30 1 Nephi 1:4 How does the Book of Mormon start out? In the first year of King Zedekiah. Well, Zedekiah was put in by Necho II. His name wasn’t Zedekiah; Necho II, the Pharaoh, gave him that name. The king of Egypt put him in, who is Necho II. How could Necho II do it? Because he had a lot of money. Where did he get it? He got it from Gyges. Who was Gyges? He was the big man in Sardis, which was the capital of Lydia where they had just invented money (it had been coined in the eighth century). Don’t think that didn’t make a difference. Money was necessary; the situation required it. That freed everybody to go in and do pretty much what they wanted to.

30 What happened to the sacral kingship in 600 B.C., what wiped them out? Now we have to go into a little Geopolitics here. This is important because it goes on all the time. Notice, it can only happen in Palestine which is the cockpit of the world. It is today, and it always was. It was in Lehi’s time and before in 1200 B.C. Why? Because that is the only place in the world where the sea invades the land mass to a great extent. See, it goes right into the middle of the great European/African mass that comes together.

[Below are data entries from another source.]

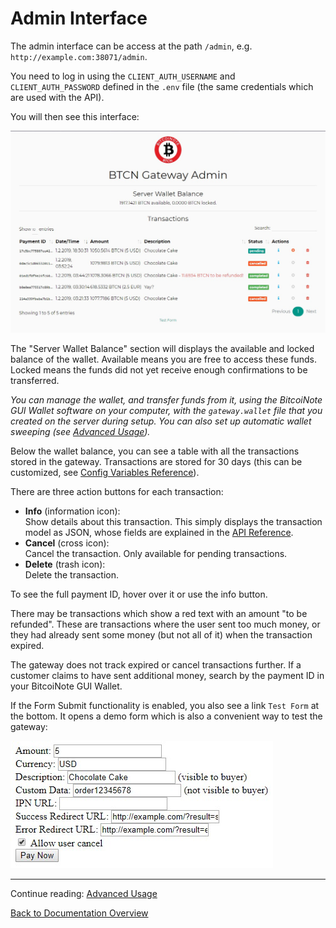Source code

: # Admin Interface

The admin interface can be access at the path `/admin`, e.g. `http://example.com:38071/admin`.

You need to log in using the `CLIENT_AUTH_USERNAME` and `CLIENT_AUTH_PASSWORD` defined in the `.env` file (the same credentials which are used with the API).

You will then see this interface:

![Admin Interface Screenshot](images/AdminInterface.jpg)

The "Server Wallet Balance" section will displays the available and locked balance of the wallet. Available means you are free to access these funds. Locked means the funds did not yet receive enough confirmations to be transferred.

_You can manage the wallet, and transfer funds from it, using the BitcoiNote GUI Wallet software on your computer, with the `gateway.wallet` file that you created on the server during setup. You can also set up automatic wallet sweeping (see [Advanced Usage](advanced-usage.md))._

Below the wallet balance, you can see a table with all the transactions stored in the gateway. Transactions are stored for 30 days (this can be customized, see [Config Variables Reference](config-variables-reference.md)).

There are three action buttons for each transaction:

* **Info** (information icon):  
  Show details about this transaction. This simply displays the transaction model as JSON, whose fields are explained in the [API Reference](api-reference.md).
* **Cancel** (cross icon):  
  Cancel the transaction. Only available for pending transactions.
* **Delete** (trash icon):  
  Delete the transaction.

To see the full payment ID, hover over it or use the info button.

There may be transactions which show a red text with an amount "to be refunded". These are transactions where the user sent too much money, or they had already sent some money (but not all of it) when the transaction expired.

The gateway does not track expired or cancel transactions further. If a customer claims to have sent additional money, search by the payment ID in your BitcoiNote GUI Wallet.

If the Form Submit functionality is enabled, you also see a link `Test Form` at the bottom. It opens a demo form which is also a convenient way to test the gateway:

![Test Form Screenshot](images/TestForm.jpg)

-----

Continue reading: [Advanced Usage](advanced-usage.md)

[Back to Documentation Overview](index.md)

31 This is called Geopolitics, and it’s what pushed Hitler into World War II. We wouldn’t have had World War II if it weren’t for Geopolitics. Well, his idea was that it was behind everything—the doctrine of Geopolitics. It’s good we have this here because this shows the role that Palestine plays—why this is so extremely important along here. Geopolitics was invented by Alfred MacKinder, a Scottish geographer, in the early twentieth century. It was taken up by Karl Haushofer who was Hitler’s official geographer. The theory was very plain. It had already been expounded long ago. Well, it’s this idea: Central Asia is controlled by the land people—the great land mass of Central Asia. It’s called the Asiatic Shield. The shield is that part which is covered by snow about half the year, so you can see it from space. It’s shaped like a shield too. Here are the great people of the plains. This is the clock, the driving force of history. Whenever there is trouble, it begins there. Why does it begin there? Because these are nomads in the vast, central part of Asia, living on grass. Their economy, therefore, is quite sensitive. It’s a marginal economy. In a bad year they have to move, and they are able to move because they are nomads. They tour all the time. And where do they go? Naturally, they move to the richer and more prosperous civilizations on the periphery. All the world civilizations lie on the periphery—in India, in Egypt, and in Europe. Notice, in every case there is a literal wall; they build a literal wall to keep the nomads out.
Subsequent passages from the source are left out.